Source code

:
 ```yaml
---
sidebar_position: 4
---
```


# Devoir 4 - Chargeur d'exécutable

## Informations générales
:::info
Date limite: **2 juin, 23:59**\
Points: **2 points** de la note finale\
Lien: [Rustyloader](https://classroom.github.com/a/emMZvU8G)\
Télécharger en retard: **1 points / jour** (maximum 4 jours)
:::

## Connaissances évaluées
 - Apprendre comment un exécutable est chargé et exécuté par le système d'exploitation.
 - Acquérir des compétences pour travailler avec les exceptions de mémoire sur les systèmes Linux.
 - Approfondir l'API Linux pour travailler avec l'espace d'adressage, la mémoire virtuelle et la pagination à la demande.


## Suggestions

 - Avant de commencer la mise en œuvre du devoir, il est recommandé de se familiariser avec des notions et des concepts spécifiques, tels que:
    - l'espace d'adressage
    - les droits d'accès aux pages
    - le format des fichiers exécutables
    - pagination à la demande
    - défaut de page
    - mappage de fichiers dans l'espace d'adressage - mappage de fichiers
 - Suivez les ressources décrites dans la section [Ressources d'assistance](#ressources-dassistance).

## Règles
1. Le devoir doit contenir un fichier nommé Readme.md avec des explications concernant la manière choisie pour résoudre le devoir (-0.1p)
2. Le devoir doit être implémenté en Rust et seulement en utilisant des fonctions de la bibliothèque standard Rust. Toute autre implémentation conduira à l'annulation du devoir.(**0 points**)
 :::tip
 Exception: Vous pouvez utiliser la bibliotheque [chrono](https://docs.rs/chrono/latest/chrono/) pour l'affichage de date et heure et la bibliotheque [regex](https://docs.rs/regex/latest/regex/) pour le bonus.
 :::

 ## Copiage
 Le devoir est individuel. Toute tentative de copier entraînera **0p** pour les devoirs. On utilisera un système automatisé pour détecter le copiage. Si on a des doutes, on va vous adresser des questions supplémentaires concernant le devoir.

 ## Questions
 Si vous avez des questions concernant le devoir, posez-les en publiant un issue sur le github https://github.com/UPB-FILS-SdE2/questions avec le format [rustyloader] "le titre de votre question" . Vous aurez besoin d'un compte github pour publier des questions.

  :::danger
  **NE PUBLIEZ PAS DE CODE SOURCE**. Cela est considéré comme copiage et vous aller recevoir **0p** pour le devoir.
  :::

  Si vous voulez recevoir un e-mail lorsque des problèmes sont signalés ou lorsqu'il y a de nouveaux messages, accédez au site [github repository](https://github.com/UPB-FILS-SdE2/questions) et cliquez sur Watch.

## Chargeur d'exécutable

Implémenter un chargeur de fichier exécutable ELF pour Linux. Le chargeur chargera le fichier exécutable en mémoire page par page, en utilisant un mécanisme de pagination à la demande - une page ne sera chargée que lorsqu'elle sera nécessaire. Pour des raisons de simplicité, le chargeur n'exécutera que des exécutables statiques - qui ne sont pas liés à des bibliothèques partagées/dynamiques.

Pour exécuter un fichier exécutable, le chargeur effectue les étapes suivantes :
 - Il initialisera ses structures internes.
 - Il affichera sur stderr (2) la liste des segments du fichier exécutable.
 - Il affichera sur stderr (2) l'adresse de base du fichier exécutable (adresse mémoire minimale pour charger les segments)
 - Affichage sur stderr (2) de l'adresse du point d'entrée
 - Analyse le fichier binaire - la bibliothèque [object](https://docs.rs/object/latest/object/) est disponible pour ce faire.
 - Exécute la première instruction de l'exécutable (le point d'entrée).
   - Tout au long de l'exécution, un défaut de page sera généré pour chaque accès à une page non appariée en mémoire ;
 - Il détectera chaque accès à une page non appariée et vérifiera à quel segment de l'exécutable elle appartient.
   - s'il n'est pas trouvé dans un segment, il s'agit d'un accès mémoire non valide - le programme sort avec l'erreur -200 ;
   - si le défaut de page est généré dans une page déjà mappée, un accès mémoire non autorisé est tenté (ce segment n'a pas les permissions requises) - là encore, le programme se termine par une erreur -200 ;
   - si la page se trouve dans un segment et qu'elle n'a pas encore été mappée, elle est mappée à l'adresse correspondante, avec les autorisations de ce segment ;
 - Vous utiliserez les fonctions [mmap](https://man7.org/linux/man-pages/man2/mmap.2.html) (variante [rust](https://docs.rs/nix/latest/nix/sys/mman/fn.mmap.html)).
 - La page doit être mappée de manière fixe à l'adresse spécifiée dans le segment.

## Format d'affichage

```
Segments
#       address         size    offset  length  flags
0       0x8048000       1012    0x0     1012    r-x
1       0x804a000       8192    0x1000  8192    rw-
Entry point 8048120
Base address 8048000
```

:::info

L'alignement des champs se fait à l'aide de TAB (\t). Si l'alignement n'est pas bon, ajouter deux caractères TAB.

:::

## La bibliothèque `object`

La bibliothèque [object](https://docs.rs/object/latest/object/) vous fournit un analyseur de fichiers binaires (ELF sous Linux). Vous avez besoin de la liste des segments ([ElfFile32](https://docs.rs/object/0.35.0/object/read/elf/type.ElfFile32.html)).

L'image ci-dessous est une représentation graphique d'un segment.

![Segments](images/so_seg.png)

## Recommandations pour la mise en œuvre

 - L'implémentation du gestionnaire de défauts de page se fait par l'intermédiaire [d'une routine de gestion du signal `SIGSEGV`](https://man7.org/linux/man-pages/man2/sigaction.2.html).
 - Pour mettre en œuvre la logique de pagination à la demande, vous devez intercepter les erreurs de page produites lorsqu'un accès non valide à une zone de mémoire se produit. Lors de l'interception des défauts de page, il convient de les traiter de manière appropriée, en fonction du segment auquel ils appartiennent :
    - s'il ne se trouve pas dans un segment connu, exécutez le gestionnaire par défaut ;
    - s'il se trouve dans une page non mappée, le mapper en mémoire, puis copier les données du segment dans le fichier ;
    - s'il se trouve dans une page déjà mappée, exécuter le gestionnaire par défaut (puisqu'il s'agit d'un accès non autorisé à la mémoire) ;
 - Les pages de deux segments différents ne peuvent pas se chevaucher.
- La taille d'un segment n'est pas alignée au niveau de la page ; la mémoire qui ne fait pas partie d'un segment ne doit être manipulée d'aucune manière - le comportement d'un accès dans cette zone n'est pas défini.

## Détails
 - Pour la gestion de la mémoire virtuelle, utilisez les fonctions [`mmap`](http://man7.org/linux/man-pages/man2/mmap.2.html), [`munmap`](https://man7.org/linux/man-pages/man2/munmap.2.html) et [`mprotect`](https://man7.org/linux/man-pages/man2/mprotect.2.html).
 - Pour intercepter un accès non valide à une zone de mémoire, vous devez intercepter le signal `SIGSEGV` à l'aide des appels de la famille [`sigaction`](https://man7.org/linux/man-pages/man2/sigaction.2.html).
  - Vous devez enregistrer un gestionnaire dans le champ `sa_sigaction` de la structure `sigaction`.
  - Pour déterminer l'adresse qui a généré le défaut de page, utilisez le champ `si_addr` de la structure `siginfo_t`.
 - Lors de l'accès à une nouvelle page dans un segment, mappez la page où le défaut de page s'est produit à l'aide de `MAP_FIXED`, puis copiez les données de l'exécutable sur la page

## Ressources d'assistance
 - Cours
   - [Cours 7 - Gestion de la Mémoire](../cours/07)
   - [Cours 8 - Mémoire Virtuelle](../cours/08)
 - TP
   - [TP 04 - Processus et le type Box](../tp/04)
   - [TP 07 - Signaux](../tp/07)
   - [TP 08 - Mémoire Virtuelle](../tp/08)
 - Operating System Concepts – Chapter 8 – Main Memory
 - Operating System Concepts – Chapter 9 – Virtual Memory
—————
» AIM OF THE TASK:
Reproduce verbatim only the segment of the listing bounded by the line containing "Si vous avez" and the line containing "- Exécute la", with both boundary lines included.

» SOLVED EXERCISE:
 Si vous avez des questions concernant le devoir, posez-les en publiant un issue sur le github https://github.com/UPB-FILS-SdE2/questions avec le format [rustyloader] "le titre de votre question" . Vous aurez besoin d'un compte github pour publier des questions.

  :::danger
  **NE PUBLIEZ PAS DE CODE SOURCE**. Cela est considéré comme copiage et vous aller recevoir **0p** pour le devoir.
  :::

  Si vous voulez recevoir un e-mail lorsque des problèmes sont signalés ou lorsqu'il y a de nouveaux messages, accédez au site [github repository](https://github.com/UPB-FILS-SdE2/questions) et cliquez sur Watch.

## Chargeur d'exécutable

Implémenter un chargeur de fichier exécutable ELF pour Linux. Le chargeur chargera le fichier exécutable en mémoire page par page, en utilisant un mécanisme de pagination à la demande - une page ne sera chargée que lorsqu'elle sera nécessaire. Pour des raisons de simplicité, le chargeur n'exécutera que des exécutables statiques - qui ne sont pas liés à des bibliothèques partagées/dynamiques.

Pour exécuter un fichier exécutable, le chargeur effectue les étapes suivantes :
 - Il initialisera ses structures internes.
 - Il affichera sur stderr (2) la liste des segments du fichier exécutable.
 - Il affichera sur stderr (2) l'adresse de base du fichier exécutable (adresse mémoire minimale pour charger les segments)
 - Affichage sur stderr (2) de l'adresse du point d'entrée
 - Analyse le fichier binaire - la bibliothèque [object](https://docs.rs/object/latest/object/) est disponible pour ce faire.
 - Exécute la première instruction de l'exécutable (le point d'entrée).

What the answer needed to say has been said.